◆ **ABOUT THIS TASK**: Your answer is to be the count alone: the number of lines in the data below where "Params" appears.

◆ **EXTRACTED MATERIAL**:
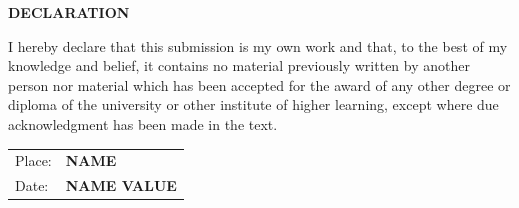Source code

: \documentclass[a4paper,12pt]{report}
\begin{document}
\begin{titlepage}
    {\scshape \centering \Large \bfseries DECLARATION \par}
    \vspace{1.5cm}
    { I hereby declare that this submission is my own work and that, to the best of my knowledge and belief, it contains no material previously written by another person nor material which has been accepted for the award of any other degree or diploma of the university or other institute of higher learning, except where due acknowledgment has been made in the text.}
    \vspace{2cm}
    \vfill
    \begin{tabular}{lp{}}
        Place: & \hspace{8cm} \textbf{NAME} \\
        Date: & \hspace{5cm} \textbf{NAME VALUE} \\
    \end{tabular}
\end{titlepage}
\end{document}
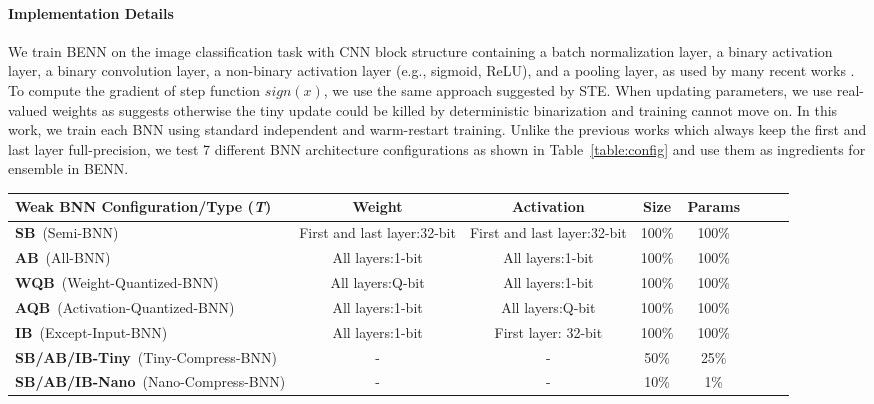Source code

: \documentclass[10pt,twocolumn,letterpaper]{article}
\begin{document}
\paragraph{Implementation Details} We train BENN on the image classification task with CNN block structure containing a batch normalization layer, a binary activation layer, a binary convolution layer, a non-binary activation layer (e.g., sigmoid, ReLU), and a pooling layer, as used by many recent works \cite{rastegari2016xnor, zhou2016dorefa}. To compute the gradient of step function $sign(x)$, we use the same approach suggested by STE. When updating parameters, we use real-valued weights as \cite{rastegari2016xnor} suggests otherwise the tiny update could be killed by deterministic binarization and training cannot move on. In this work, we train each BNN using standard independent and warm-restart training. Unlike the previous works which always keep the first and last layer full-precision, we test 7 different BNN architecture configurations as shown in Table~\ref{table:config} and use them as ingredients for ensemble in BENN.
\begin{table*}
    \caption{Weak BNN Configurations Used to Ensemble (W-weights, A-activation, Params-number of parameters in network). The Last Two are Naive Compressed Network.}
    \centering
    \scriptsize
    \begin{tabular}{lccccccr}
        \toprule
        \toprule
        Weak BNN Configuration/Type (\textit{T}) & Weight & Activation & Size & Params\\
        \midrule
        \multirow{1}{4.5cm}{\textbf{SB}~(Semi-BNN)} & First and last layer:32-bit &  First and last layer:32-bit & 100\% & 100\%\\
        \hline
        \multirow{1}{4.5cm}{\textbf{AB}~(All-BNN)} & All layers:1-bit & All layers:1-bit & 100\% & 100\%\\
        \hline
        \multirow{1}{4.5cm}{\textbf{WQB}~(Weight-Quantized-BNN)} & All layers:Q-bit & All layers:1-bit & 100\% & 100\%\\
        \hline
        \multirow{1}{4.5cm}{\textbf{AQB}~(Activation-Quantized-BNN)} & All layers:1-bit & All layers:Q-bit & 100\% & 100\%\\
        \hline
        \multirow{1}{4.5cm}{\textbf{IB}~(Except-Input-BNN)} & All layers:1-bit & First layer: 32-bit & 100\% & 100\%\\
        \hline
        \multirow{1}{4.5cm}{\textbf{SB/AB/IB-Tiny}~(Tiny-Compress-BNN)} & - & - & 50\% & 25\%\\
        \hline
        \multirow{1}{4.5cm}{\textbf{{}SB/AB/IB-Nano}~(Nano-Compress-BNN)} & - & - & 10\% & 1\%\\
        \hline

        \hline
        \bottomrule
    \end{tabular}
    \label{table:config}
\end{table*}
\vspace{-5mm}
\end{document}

==

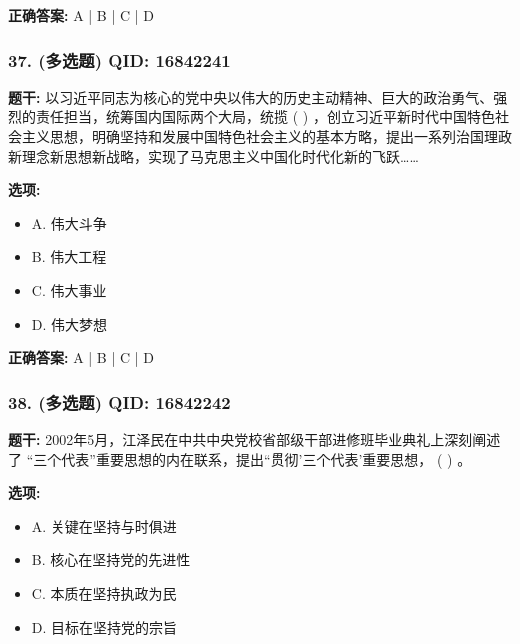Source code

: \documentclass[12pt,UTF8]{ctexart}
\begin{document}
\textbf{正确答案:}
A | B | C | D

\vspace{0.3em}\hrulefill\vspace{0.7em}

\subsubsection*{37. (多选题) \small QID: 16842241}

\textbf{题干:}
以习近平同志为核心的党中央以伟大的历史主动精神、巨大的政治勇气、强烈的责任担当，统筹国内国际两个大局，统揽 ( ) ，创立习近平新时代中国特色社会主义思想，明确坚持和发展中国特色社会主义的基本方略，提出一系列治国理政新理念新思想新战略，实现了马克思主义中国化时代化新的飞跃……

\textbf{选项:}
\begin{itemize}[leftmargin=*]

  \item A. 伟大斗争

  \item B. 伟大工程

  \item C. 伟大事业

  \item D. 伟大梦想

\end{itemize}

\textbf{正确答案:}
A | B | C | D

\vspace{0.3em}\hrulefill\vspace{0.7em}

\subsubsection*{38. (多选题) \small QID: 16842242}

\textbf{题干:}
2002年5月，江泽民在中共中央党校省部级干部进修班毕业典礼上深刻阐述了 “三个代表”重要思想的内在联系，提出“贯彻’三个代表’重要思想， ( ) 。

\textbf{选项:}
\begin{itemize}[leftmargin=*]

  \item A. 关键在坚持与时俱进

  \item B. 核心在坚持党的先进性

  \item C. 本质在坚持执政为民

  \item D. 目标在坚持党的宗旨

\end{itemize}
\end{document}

* * *

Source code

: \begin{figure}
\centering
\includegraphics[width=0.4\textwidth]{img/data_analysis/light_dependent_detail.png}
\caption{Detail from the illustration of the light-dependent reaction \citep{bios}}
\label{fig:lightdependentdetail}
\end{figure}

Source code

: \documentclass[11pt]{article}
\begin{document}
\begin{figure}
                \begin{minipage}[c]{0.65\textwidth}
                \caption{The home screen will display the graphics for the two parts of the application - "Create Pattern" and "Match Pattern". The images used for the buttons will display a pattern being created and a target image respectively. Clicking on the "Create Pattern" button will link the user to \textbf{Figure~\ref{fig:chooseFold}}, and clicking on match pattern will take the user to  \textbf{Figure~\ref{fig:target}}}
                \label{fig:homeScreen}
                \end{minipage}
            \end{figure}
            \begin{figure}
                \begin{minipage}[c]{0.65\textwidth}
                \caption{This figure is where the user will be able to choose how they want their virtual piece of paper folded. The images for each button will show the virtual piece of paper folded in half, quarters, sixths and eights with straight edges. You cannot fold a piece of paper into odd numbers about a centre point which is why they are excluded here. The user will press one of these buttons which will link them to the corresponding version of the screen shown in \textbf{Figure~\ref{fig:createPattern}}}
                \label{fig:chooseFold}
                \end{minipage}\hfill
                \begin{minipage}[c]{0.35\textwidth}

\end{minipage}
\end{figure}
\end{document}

◆ **WORKED SOLUTION**: 2